### Material provided
···
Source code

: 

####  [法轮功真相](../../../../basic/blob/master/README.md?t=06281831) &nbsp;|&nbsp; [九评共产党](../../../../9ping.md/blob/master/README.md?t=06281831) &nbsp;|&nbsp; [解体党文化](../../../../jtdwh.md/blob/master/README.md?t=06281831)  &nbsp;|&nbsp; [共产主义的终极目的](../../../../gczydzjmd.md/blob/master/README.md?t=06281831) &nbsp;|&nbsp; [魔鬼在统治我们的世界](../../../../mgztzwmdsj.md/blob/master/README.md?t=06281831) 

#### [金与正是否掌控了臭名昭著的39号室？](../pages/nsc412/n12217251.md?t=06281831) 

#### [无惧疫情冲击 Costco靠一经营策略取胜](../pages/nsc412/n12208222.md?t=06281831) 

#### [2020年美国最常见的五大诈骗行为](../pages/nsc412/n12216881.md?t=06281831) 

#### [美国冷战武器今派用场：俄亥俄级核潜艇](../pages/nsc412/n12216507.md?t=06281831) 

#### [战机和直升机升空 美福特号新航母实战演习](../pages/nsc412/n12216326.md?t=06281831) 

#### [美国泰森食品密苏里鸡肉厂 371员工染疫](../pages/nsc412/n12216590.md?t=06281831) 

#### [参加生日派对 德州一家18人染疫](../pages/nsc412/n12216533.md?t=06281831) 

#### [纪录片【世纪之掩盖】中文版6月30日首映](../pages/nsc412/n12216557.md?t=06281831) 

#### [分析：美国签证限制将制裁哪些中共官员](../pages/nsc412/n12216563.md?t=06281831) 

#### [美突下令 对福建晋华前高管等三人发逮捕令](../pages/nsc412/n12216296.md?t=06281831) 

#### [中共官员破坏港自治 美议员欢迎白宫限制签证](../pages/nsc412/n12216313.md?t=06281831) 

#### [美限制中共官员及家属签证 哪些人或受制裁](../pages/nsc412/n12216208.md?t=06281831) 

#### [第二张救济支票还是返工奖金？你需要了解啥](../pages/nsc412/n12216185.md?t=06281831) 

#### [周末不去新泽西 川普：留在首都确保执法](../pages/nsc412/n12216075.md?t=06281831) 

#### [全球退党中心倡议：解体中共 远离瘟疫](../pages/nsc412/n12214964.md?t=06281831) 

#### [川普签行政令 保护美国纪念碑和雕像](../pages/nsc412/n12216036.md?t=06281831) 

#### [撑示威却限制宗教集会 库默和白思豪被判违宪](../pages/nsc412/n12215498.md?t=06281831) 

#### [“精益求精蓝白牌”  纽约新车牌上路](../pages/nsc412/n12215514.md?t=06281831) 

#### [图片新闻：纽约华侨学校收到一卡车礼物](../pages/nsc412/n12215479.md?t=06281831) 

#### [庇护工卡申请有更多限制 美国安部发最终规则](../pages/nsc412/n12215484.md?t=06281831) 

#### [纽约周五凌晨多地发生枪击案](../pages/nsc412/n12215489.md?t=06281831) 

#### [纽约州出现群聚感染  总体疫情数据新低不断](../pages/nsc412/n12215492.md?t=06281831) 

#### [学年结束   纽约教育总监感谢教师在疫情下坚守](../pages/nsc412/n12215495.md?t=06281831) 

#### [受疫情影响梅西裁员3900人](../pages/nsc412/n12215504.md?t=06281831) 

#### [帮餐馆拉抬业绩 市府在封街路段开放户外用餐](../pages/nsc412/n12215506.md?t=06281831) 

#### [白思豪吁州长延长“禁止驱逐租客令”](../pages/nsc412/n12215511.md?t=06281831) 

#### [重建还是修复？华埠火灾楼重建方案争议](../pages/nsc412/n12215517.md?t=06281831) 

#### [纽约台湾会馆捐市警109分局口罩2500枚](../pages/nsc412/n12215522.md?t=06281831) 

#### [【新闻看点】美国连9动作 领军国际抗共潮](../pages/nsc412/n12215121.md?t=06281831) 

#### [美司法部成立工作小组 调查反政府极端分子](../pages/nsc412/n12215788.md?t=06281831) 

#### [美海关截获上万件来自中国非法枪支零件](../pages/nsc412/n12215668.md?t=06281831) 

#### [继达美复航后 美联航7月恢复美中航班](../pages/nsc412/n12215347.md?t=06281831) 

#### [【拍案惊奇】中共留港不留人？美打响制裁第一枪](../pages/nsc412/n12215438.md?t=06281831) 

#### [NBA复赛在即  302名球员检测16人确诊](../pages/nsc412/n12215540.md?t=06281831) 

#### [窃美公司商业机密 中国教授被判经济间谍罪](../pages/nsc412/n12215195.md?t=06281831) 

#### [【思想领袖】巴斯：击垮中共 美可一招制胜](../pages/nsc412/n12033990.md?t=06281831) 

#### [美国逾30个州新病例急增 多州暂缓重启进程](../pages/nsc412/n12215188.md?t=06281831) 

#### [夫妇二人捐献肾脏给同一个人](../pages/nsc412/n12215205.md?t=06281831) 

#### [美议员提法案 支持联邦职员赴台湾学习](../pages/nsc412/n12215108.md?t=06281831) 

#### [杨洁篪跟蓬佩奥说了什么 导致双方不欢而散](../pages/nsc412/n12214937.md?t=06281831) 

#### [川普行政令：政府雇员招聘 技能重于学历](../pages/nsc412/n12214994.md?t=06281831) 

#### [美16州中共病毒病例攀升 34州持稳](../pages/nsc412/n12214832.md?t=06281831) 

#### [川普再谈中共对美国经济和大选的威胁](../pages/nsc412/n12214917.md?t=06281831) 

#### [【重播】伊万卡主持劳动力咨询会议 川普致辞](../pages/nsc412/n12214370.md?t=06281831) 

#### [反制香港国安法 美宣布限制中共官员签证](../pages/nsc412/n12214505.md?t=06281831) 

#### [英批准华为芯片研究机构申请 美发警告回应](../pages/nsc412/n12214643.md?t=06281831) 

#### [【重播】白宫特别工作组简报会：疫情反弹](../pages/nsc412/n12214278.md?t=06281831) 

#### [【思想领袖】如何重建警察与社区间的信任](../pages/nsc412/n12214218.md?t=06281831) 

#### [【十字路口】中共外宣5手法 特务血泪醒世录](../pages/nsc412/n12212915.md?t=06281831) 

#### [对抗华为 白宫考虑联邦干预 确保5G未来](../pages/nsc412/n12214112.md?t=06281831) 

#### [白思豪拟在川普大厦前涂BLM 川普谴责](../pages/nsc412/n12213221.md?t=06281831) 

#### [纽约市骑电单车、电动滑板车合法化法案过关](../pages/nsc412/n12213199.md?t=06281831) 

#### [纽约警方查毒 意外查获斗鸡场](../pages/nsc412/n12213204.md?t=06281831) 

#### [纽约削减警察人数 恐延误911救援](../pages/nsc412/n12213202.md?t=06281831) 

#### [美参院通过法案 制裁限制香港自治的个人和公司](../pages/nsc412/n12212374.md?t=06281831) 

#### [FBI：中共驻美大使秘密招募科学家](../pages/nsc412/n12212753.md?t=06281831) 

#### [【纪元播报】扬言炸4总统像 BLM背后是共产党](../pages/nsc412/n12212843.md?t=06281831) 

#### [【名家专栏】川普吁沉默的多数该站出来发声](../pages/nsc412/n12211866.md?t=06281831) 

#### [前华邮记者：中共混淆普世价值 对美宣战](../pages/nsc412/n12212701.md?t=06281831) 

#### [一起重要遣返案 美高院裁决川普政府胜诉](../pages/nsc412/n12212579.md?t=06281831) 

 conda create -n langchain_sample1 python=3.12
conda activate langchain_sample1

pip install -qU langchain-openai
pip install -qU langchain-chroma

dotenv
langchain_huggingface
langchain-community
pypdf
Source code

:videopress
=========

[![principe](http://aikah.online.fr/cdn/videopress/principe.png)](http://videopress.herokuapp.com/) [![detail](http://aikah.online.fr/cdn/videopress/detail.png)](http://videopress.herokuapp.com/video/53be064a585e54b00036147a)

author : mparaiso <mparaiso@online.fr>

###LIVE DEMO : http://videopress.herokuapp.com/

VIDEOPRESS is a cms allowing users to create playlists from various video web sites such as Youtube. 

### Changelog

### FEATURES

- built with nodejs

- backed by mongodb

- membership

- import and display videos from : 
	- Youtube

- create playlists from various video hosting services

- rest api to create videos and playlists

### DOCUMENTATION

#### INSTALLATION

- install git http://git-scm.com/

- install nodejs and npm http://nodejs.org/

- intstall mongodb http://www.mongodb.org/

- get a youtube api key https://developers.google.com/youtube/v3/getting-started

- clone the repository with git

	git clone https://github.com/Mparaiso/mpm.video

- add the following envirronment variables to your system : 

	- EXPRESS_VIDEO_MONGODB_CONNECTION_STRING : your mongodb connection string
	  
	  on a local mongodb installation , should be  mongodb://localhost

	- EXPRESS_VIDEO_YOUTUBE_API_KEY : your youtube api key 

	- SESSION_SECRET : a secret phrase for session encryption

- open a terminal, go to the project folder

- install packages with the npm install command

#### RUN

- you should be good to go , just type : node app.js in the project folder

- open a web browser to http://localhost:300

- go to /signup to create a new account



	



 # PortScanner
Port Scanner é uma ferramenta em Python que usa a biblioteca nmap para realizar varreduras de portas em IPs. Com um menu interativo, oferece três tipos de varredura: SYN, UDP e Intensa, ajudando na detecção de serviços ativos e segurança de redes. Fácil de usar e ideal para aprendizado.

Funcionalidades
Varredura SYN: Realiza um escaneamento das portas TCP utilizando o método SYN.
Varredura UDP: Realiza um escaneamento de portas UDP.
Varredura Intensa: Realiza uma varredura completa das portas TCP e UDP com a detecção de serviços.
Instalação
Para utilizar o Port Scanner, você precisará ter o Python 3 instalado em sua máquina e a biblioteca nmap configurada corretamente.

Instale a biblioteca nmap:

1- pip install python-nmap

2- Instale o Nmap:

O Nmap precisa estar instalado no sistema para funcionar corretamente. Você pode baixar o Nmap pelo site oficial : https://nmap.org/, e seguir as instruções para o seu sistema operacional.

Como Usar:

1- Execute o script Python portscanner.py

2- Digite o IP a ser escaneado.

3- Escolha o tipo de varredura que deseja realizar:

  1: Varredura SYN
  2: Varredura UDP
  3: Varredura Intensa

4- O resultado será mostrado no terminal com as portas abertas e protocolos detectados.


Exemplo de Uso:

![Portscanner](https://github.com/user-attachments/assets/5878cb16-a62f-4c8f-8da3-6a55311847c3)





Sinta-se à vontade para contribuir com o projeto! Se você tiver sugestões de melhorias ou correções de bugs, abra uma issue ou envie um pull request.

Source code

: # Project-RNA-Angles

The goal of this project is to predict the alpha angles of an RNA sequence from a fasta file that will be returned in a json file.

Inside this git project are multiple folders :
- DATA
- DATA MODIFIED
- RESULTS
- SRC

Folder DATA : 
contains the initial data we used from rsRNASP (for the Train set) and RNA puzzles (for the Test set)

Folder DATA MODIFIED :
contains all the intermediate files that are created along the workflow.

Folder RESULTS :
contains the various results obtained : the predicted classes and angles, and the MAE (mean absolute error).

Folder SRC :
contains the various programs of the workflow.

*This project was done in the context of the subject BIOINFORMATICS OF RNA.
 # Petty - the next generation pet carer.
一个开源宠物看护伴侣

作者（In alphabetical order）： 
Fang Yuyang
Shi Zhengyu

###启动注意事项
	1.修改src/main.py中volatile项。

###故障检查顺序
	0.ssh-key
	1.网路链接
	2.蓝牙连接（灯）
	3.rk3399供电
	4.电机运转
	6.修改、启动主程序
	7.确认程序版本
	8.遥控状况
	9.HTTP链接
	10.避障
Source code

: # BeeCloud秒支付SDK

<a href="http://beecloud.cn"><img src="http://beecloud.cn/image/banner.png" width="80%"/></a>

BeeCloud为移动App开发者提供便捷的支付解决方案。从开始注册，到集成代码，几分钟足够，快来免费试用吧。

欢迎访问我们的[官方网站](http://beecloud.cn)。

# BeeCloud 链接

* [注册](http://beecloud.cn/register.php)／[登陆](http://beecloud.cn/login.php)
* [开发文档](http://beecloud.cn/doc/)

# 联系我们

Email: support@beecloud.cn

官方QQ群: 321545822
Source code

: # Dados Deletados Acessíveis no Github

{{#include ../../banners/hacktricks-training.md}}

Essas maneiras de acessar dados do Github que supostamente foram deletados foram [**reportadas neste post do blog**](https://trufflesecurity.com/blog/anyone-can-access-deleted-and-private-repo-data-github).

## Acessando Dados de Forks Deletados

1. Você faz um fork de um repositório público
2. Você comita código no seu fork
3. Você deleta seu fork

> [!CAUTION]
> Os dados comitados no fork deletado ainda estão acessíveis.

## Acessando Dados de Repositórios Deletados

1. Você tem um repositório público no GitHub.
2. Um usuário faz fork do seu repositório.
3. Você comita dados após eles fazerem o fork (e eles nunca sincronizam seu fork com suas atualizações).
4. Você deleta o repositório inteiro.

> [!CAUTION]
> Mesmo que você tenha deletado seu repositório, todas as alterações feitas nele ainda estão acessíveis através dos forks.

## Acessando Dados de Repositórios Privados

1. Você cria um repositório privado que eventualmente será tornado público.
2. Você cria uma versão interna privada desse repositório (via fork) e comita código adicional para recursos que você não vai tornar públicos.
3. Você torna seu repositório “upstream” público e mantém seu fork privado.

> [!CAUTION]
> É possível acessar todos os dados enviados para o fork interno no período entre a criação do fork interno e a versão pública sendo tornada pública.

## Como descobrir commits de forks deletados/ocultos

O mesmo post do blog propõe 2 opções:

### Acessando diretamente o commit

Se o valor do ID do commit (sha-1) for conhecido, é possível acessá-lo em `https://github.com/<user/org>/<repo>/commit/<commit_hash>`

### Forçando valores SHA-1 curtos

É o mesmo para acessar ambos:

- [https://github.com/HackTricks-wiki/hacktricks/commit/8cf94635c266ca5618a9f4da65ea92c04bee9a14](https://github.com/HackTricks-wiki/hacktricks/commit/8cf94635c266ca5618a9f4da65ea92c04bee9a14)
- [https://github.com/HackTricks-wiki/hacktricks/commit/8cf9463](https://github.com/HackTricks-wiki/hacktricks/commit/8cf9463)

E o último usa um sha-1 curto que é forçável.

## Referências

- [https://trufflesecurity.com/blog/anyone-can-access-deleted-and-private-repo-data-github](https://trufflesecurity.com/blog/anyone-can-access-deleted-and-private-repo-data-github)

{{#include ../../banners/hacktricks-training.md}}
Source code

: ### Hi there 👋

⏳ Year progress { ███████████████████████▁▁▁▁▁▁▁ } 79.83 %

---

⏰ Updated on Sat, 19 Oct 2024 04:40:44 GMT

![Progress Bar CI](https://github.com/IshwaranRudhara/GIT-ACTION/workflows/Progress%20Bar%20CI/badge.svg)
···
### How to complete this task
Where a line in the records above contains the string "herokuapp", return that line.

### Written solution
[![principe](http://aikah.online.fr/cdn/videopress/principe.png)](http://videopress.herokuapp.com/) [![detail](http://aikah.online.fr/cdn/videopress/detail.png)](http://videopress.herokuapp.com/video/53be064a585e54b00036147a)
###LIVE DEMO : http://videopress.herokuapp.com/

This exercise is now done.